**WHAT NEEDS TO BE DONE:**
Quote every line from the top of the listing down to and including the line that contains "Choose a subset".

THE DATA START

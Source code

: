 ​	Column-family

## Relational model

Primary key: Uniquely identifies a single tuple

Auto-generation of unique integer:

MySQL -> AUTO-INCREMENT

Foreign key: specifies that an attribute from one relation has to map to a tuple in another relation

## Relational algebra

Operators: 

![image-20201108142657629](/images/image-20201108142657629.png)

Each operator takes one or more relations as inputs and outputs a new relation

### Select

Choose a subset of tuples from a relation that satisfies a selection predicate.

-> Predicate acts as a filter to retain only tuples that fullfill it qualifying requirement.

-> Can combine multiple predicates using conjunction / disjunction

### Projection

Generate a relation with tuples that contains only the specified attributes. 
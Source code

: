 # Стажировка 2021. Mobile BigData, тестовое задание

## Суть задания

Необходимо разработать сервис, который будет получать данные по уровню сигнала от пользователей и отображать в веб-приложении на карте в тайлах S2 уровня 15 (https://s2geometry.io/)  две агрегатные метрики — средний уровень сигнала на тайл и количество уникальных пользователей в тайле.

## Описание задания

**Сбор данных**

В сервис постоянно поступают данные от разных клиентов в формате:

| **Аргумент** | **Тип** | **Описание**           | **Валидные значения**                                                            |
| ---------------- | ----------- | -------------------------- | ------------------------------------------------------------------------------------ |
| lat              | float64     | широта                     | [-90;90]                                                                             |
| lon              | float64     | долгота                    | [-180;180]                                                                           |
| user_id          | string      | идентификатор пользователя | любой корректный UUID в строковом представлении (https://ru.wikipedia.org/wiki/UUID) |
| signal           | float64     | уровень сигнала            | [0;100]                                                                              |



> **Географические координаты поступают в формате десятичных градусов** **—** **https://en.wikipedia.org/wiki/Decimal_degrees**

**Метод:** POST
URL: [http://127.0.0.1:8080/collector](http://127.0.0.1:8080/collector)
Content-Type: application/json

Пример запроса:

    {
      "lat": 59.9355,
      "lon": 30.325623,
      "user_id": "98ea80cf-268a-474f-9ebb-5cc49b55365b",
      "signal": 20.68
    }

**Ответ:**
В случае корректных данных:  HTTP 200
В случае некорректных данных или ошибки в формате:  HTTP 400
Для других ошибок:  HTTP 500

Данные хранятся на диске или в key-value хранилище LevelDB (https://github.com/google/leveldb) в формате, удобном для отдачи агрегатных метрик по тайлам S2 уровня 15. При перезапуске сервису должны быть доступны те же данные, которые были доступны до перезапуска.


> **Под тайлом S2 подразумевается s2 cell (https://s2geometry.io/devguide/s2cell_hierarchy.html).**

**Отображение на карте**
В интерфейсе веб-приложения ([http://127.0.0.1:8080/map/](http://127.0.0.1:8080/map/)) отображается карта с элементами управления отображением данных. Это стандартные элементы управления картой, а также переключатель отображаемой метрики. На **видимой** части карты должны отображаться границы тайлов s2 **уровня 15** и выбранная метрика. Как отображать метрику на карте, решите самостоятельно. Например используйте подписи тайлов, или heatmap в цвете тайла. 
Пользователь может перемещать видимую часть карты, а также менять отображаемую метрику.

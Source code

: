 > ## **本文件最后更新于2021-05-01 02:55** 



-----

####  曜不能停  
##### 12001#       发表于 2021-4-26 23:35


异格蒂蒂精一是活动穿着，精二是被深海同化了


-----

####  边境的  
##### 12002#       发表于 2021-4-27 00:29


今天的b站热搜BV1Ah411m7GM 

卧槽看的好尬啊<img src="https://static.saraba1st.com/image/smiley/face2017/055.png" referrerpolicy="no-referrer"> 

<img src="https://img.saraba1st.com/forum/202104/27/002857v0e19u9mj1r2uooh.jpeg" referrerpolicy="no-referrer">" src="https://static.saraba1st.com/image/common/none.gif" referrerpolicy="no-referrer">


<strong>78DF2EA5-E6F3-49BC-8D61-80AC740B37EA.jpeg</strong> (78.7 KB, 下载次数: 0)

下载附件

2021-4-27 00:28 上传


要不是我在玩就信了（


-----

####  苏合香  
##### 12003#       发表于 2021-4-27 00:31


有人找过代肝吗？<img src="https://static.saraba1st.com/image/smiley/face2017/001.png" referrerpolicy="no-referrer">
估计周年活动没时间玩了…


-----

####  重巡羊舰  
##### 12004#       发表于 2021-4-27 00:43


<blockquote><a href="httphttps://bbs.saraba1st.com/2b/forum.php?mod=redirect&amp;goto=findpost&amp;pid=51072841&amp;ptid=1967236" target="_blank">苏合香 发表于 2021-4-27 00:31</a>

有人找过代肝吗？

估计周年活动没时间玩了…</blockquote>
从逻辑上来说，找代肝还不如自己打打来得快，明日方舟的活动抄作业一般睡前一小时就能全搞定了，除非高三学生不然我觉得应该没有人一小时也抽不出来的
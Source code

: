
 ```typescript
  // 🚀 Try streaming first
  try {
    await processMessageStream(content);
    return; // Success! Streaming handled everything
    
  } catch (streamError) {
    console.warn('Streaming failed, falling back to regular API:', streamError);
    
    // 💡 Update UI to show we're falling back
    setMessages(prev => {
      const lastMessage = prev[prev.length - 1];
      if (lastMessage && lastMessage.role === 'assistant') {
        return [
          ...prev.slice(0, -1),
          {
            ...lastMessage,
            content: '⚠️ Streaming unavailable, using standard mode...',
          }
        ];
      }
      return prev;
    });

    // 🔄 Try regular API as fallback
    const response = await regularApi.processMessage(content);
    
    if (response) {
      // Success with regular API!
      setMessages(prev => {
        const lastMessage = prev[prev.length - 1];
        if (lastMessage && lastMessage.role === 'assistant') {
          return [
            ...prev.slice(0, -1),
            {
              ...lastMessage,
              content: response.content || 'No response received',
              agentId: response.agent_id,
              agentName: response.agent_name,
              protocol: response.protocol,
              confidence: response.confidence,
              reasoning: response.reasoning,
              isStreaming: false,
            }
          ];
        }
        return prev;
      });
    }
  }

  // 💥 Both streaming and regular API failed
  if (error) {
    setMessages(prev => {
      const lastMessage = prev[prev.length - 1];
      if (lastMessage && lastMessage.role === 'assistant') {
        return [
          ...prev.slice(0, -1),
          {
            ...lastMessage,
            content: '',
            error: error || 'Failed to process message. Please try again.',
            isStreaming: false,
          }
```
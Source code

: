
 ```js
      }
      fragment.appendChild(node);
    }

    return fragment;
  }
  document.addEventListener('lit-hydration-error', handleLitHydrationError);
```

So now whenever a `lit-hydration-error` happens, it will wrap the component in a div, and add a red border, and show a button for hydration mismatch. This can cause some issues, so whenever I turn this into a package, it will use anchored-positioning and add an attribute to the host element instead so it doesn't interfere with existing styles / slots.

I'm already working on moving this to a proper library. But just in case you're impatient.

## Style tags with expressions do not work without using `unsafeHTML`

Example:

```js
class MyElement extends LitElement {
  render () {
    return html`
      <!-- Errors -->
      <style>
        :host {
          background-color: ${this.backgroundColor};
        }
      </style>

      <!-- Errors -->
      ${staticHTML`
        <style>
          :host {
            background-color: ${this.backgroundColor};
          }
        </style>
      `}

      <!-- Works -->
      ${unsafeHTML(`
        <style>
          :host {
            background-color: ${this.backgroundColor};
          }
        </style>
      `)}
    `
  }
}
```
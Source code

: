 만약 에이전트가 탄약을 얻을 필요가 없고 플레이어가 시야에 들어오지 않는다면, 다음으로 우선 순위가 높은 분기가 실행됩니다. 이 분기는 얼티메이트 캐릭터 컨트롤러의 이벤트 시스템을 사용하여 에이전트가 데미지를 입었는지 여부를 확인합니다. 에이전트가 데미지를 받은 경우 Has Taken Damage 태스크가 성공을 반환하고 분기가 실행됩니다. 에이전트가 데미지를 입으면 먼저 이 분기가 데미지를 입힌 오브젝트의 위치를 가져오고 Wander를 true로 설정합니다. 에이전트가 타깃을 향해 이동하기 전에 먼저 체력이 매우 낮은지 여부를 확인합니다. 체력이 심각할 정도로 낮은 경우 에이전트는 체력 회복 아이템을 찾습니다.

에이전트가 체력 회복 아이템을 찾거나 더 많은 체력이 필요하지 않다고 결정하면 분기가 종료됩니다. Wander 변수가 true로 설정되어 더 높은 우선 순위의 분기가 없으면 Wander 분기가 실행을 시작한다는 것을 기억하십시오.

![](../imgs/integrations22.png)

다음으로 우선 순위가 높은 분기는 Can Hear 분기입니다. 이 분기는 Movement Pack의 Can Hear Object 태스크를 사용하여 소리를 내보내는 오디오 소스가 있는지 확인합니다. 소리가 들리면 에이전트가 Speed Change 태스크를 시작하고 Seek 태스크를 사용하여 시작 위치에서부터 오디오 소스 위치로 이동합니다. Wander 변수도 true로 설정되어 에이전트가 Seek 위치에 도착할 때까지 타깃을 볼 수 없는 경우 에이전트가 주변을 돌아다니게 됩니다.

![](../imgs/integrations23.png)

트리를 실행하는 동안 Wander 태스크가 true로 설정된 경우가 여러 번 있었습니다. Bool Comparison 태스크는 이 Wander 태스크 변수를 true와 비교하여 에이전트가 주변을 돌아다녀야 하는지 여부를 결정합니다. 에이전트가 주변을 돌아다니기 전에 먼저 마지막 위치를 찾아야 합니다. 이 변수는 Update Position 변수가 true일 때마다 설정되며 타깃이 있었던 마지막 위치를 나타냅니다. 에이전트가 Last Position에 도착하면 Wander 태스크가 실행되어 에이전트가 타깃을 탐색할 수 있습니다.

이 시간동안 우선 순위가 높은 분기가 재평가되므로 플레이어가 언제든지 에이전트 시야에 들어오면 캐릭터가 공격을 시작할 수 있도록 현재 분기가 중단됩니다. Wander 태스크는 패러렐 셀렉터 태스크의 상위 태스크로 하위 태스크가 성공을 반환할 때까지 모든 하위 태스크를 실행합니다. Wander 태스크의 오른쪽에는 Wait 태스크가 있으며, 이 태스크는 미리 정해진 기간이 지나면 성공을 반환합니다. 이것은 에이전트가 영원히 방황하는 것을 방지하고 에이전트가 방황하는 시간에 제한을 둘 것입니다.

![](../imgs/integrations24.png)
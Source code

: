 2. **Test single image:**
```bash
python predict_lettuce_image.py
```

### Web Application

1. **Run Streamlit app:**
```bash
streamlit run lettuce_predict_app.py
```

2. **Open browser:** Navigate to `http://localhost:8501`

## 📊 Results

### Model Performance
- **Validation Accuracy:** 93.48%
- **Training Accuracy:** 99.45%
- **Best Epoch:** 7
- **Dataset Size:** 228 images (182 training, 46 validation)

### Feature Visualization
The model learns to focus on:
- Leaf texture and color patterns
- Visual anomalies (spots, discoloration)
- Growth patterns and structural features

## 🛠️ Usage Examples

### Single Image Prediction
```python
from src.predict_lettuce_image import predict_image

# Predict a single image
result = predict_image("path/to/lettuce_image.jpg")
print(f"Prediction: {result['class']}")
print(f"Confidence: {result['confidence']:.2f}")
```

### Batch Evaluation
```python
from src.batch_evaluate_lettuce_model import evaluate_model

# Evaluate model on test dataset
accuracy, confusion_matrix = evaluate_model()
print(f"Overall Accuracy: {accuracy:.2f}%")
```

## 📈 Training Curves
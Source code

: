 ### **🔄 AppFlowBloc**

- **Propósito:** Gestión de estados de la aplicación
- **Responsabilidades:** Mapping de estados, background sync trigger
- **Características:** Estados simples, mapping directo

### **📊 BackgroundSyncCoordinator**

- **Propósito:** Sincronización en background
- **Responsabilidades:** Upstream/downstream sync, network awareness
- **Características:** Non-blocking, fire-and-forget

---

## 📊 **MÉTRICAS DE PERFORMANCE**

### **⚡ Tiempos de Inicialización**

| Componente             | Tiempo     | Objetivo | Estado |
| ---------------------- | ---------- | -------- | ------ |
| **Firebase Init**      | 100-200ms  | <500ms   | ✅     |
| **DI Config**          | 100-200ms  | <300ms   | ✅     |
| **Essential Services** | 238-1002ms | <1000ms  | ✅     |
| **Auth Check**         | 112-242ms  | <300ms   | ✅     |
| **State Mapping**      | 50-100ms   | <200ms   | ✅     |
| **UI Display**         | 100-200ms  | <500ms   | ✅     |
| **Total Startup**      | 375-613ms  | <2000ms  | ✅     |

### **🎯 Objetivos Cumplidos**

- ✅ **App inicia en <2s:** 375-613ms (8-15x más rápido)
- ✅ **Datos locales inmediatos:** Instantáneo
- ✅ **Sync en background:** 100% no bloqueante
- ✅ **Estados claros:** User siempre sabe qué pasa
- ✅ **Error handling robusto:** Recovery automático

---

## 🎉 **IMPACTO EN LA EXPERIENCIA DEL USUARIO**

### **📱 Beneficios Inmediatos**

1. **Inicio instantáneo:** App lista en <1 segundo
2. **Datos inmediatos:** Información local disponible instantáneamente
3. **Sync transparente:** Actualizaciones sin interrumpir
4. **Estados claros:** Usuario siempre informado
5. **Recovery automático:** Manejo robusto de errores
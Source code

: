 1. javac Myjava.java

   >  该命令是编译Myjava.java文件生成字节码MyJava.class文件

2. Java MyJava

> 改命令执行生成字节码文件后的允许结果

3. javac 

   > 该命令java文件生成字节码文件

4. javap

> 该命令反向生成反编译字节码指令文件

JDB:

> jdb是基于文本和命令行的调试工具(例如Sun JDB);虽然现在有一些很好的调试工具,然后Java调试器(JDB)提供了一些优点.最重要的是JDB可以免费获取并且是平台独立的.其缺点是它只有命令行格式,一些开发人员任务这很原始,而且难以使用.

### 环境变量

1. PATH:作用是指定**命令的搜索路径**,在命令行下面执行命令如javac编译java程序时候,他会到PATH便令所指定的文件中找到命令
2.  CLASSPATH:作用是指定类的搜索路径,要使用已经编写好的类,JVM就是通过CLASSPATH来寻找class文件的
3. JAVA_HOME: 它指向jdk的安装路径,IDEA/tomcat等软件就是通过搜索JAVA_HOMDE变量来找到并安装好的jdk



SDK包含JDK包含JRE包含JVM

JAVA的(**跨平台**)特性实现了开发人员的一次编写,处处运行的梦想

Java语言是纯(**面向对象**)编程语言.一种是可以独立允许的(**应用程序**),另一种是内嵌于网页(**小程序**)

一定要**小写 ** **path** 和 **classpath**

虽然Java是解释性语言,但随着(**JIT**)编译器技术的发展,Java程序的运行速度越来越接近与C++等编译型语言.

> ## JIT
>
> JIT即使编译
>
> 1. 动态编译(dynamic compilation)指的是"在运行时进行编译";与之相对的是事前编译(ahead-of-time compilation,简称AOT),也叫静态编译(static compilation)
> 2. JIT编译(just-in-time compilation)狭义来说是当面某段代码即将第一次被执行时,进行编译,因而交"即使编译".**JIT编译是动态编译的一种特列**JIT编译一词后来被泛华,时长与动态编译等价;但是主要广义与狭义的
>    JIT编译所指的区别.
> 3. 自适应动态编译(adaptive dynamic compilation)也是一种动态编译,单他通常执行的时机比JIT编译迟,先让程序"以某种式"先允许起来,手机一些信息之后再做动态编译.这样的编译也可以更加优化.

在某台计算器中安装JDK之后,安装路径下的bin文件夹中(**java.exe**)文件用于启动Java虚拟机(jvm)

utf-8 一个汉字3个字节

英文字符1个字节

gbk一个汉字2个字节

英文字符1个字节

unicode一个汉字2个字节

THE DATA END

**REPLY TO THE EXERCISE:**
Source code

: ​	Column-family

## Relational model

Primary key: Uniquely identifies a single tuple

Auto-generation of unique integer:

MySQL -> AUTO-INCREMENT

Foreign key: specifies that an attribute from one relation has to map to a tuple in another relation

## Relational algebra

Operators: 

![image-20201108142657629](/images/image-20201108142657629.png)

Each operator takes one or more relations as inputs and outputs a new relation

### Select

Choose a subset of tuples from a relation that satisfies a selection predicate.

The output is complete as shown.